*Instructions to follow:* Among the entries below, how many lines have the word "Dunn"? Answer only with the number.
********
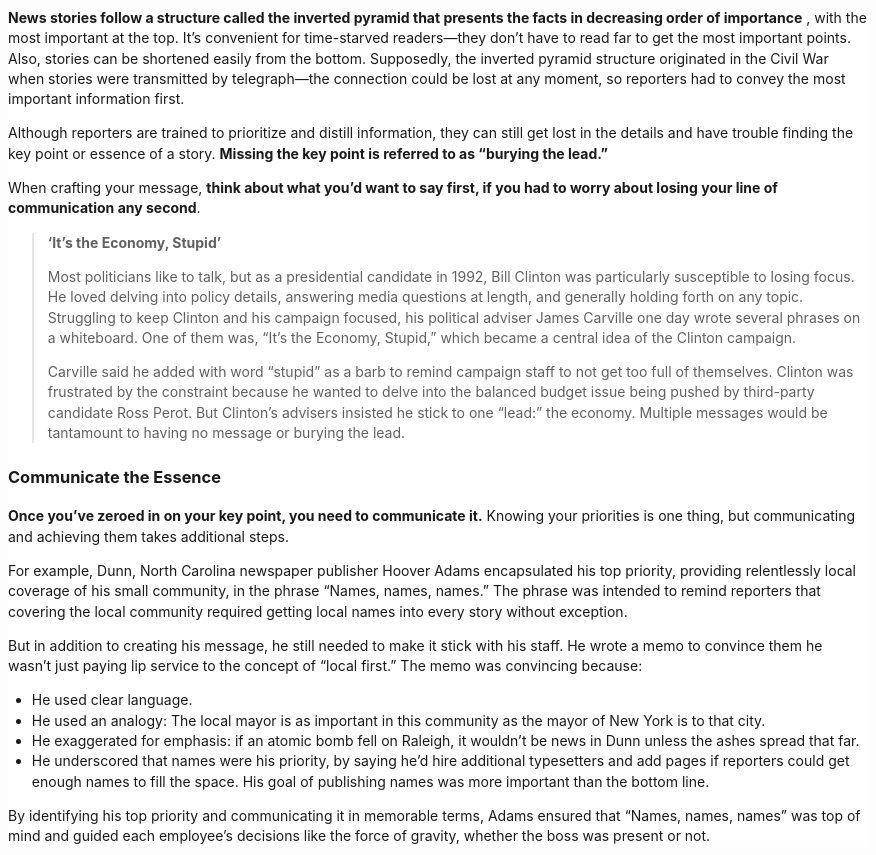 **News stories follow a structure called the inverted pyramid that presents the facts in decreasing order of importance** , with the most important at the top. It’s convenient for time-starved readers—they don’t have to read far to get the most important points. Also, stories can be shortened easily from the bottom. Supposedly, the inverted pyramid structure originated in the Civil War when stories were transmitted by telegraph—the connection could be lost at any moment, so reporters had to convey the most important information first.

Although reporters are trained to prioritize and distill information, they can still get lost in the details and have trouble finding the key point or essence of a story. **Missing the key point is referred to as “burying the lead.”**

When crafting your message, **think about what you’d want to say first, if you had to worry about losing your line of communication any second**.

> **‘It’s the Economy, Stupid’**
> 
> Most politicians like to talk, but as a presidential candidate in 1992, Bill Clinton was particularly susceptible to losing focus. He loved delving into policy details, answering media questions at length, and generally holding forth on any topic. Struggling to keep Clinton and his campaign focused, his political adviser James Carville one day wrote several phrases on a whiteboard. One of them was, “It’s the Economy, Stupid,” which became a central idea of the Clinton campaign.
> 
> Carville said he added with word “stupid” as a barb to remind campaign staff to not get too full of themselves. Clinton was frustrated by the constraint because he wanted to delve into the balanced budget issue being pushed by third-party candidate Ross Perot. But Clinton’s advisers insisted he stick to one “lead:” the economy. Multiple messages would be tantamount to having no message or burying the lead.

### Communicate the Essence

**Once you’ve zeroed in on your key point, you need to communicate it.** Knowing your priorities is one thing, but communicating and achieving them takes additional steps.

For example, Dunn, North Carolina newspaper publisher Hoover Adams encapsulated his top priority, providing relentlessly local coverage of his small community, in the phrase “Names, names, names.” The phrase was intended to remind reporters that covering the local community required getting local names into every story without exception.

But in addition to creating his message, he still needed to make it stick with his staff. He wrote a memo to convince them he wasn’t just paying lip service to the concept of “local first.” The memo was convincing because:

  * He used clear language. 
  * He used an analogy: The local mayor is as important in this community as the mayor of New York is to that city. 
  * He exaggerated for emphasis: if an atomic bomb fell on Raleigh, it wouldn’t be news in Dunn unless the ashes spread that far. 
  * He underscored that names were his priority, by saying he’d hire additional typesetters and add pages if reporters could get enough names to fill the space. His goal of publishing names was more important than the bottom line.



By identifying his top priority and communicating it in memorable terms, Adams ensured that “Names, names, names” was top of mind and guided each employee’s decisions like the force of gravity, whether the boss was present or not.
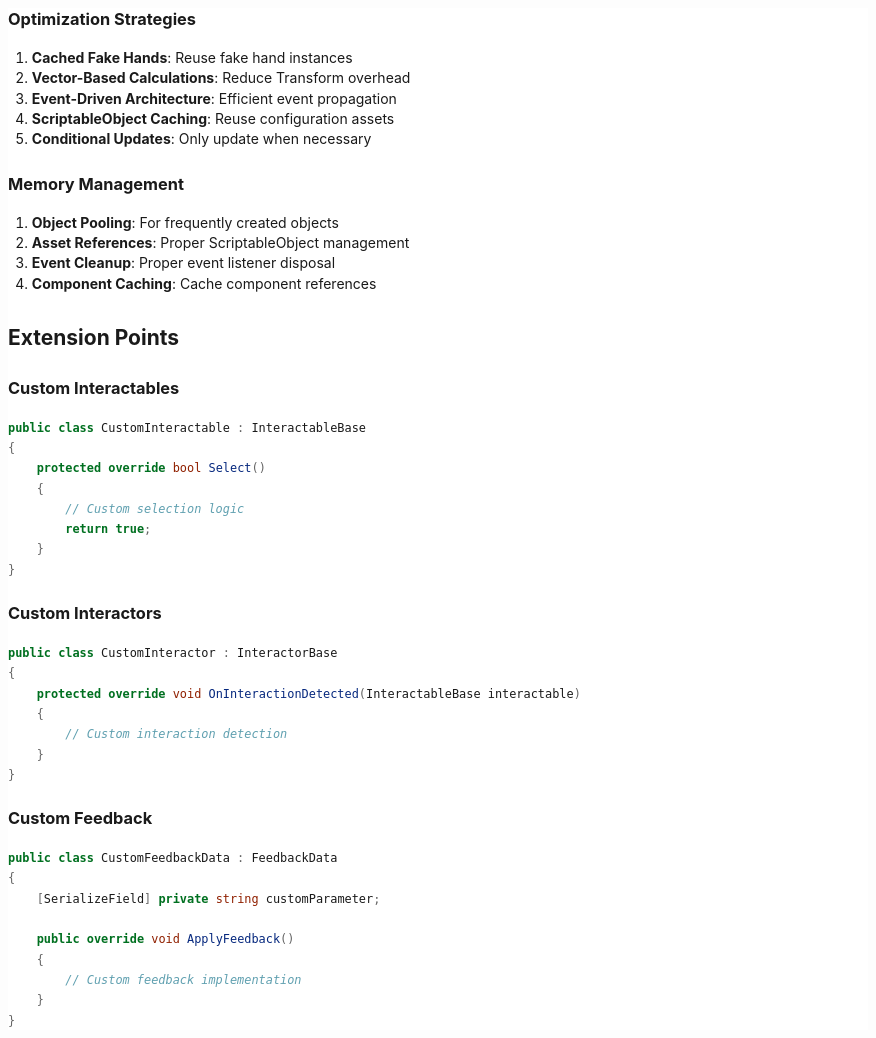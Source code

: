 ### **Optimization Strategies**
1. **Cached Fake Hands**: Reuse fake hand instances
2. **Vector-Based Calculations**: Reduce Transform overhead
3. **Event-Driven Architecture**: Efficient event propagation
4. **ScriptableObject Caching**: Reuse configuration assets
5. **Conditional Updates**: Only update when necessary

### **Memory Management**
1. **Object Pooling**: For frequently created objects
2. **Asset References**: Proper ScriptableObject management
3. **Event Cleanup**: Proper event listener disposal
4. **Component Caching**: Cache component references

## Extension Points

### **Custom Interactables**
```csharp
public class CustomInteractable : InteractableBase
{
    protected override bool Select()
    {
        // Custom selection logic
        return true;
    }
}
```

### **Custom Interactors**
```csharp
public class CustomInteractor : InteractorBase
{
    protected override void OnInteractionDetected(InteractableBase interactable)
    {
        // Custom interaction detection
    }
}
```

### **Custom Feedback**
```csharp
public class CustomFeedbackData : FeedbackData
{
    [SerializeField] private string customParameter;
    
    public override void ApplyFeedback()
    {
        // Custom feedback implementation
    }
}
```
********
*Exercise response:* 2